▸ **Exercise goal**
Go over the material below and report every line that contains the word "fille".

▸ **Extracted entries**

╔══

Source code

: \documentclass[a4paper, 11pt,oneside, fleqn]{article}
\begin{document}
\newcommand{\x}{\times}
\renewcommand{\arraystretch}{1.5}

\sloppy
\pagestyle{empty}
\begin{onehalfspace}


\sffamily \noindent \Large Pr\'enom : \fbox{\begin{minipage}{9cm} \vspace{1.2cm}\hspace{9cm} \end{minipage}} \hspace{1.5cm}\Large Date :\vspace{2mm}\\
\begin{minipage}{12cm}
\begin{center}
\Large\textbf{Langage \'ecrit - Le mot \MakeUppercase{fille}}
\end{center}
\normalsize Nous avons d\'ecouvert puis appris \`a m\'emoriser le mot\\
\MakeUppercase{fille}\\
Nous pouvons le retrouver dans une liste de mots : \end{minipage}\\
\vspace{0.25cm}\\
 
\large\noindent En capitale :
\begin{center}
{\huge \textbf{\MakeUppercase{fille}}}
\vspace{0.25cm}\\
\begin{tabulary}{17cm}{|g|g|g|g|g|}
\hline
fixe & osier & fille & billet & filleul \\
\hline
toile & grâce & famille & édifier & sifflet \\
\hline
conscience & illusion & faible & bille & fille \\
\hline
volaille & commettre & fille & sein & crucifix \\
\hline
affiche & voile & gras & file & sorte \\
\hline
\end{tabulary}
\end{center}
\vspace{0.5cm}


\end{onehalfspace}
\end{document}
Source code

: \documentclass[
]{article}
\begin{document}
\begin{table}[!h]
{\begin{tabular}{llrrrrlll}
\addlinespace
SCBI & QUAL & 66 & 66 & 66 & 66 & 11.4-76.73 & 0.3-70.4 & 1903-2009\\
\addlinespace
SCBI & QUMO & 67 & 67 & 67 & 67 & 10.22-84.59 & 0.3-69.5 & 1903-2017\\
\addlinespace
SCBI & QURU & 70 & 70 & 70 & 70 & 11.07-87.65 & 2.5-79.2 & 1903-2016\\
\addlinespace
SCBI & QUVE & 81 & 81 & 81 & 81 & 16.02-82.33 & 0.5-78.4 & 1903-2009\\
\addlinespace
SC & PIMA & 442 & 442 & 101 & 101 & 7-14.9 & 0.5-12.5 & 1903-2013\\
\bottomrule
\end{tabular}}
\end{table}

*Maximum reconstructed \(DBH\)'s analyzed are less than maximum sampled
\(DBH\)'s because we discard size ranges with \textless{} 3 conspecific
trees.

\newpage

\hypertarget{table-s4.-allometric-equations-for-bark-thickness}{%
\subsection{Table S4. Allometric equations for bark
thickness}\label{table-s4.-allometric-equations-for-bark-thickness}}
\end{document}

╚══

▸ **Output below**
\Large\textbf{Langage \'ecrit - Le mot \MakeUppercase{fille}}
\MakeUppercase{fille}\\
{\huge \textbf{\MakeUppercase{fille}}}
fixe & osier & fille & billet & filleul \\
conscience & illusion & faible & bille & fille \\
volaille & commettre & fille & sein & crucifix \\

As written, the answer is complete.